Value Addition Metrics
| Evaluation Date | Accuracy | Completeness | Consistency | |||||
|---|---|---|---|---|---|---|---|---|
| % incorrect functional names | % suspicious functional names | overall % correct functional names | functional names | genetic names | GO assign -ment | EC number | consistency measure | |
| Oct-06 | 7.0% | 7.3% | 85.6% | 100.0% | 57.5% | 23.6% | 30.1% | 26.8% |
| Apr-07 | 0.3% | 0.2% | 99.5% | 99.9% | 96.9% | 96.9% | 96.8% | 96.4% |
| Feb-08 | 0.6% | 0.4% | 99.1% | 99.9% | 96.1% | 89.4% | 96.7% | 93.4% |
| Evaluation Date | % Consistency using Same Function | ||
|---|---|---|---|
| FIGfams as a basis | TIGRfamEquivalogs as a basis | TIGRfams as a basis | |
| Feb-08 | 84% | 94% | 89% |
All BRCs responsible for bacterial pathogens are assessing the value they add to primary genome annotations through an agreed upon, common set of metrics.

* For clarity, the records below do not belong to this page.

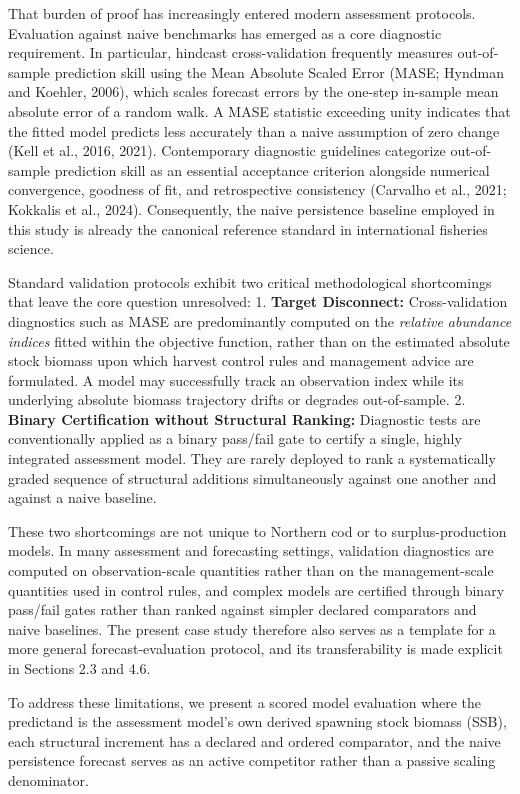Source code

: \documentclass[11pt]{article}
\begin{document}
That burden of proof has increasingly entered modern assessment
protocols. Evaluation against naive benchmarks has emerged as a core
diagnostic requirement. In particular, hindcast cross-validation
frequently measures out-of-sample prediction skill using the Mean
Absolute Scaled Error (MASE; Hyndman and Koehler, 2006), which scales
forecast errors by the one-step in-sample mean absolute error of a
random walk. A MASE statistic exceeding unity indicates that the fitted
model predicts less accurately than a naive assumption of zero change
(Kell et al., 2016, 2021). Contemporary diagnostic guidelines categorize
out-of-sample prediction skill as an essential acceptance criterion
alongside numerical convergence, goodness of fit, and retrospective
consistency (Carvalho et al., 2021; Kokkalis et al., 2024).
Consequently, the naive persistence baseline employed in this study is
already the canonical reference standard in international fisheries
science.

Standard validation protocols exhibit two critical methodological
shortcomings that leave the core question unresolved: 1. \textbf{Target
Disconnect:} Cross-validation diagnostics such as MASE are predominantly
computed on the \emph{relative abundance indices} fitted within the
objective function, rather than on the estimated absolute stock biomass
upon which harvest control rules and management advice are formulated. A
model may successfully track an observation index while its underlying
absolute biomass trajectory drifts or degrades out-of-sample. 2.
\textbf{Binary Certification without Structural Ranking:} Diagnostic
tests are conventionally applied as a binary pass/fail gate to certify a
single, highly integrated assessment model. They are rarely deployed to
rank a systematically graded sequence of structural additions
simultaneously against one another and against a naive baseline.

These two shortcomings are not unique to Northern cod or to
surplus-production models. In many assessment and forecasting settings,
validation diagnostics are computed on observation-scale quantities
rather than on the management-scale quantities used in control rules,
and complex models are certified through binary pass/fail gates rather
than ranked against simpler declared comparators and naive baselines.
The present case study therefore also serves as a template for a more
general forecast-evaluation protocol, and its transferability is made
explicit in Sections 2.3 and 4.6.

To address these limitations, we present a scored model evaluation where
the predictand is the assessment model's own derived spawning stock
biomass (SSB), each structural increment has a declared and ordered
comparator, and the naive persistence forecast serves as an active
competitor rather than a passive scaling denominator.
\end{document}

These are accuracy, completeness, and consistency, and the means by which each is calculated is described below.
Accuracy
TIGR will conduct a sampling of BRC genes to test for accuracy. This will be done by searching the BRC genes against 100 randomly chosen TIGRFAM equivalog HMM to provide the set of genes that should have the same function. A human curator will inspect a small set of results and make a subjective assessment of the correctness of the functional name assignment. The statistic will be reported as a percentage of "correct" functional name annotations. After a period allowing for evaluation and refinement by the BRCs, the accuracy statistics will be made available to the general scientific community on the BRC-central web site.
Completeness
TIGR will perform an exhaustive search of BRC genes against TIGRFAM equivalog HMMs to identify sets of genes that have the same function. The TIGRFAMs members that contain functional names, genetic names, GO ids, and EC#'s will serve as the source of datatypes that are expected to appear in the BRC genes. Completeness will be measured by counting the number of functional names, genetic names, GO ids, and EC#'s that have been assigned and submitted in GFF3 to BRC-central. Note that this metric does not attempt to assess the correctness of the annotations, only that an annotation is provided. The completeness statistic will be reported as a percentage of possible annotations, based on the metric: (number of actual annotations) / (number of expected annotations) After a period allowing for evaluation and refinement by the BRCs, the completeness statistic will be made available to the general scientific community on the BRC-central web site.
Consistency
TIGR will perform an exhaustive search of BRC genes against TIGRFAM equivalog HMMs to identify sets of genes that have the same function. Each set of genes will be expected to have consistent functional names. However, consistency will be measured for functional name assignments within each BRC, not for assignments across centers. The functional names from a BRC will only be compared to each other, the names will not be compared against the TIGRFam name. The consistency statistic will be reported as the likelihood of any 2 genes having the same annotated text string. After a period allowing for evaluation and refinement by the BRCs, the consistency statistic will be made available to the general scientific community on the BRC-central web site.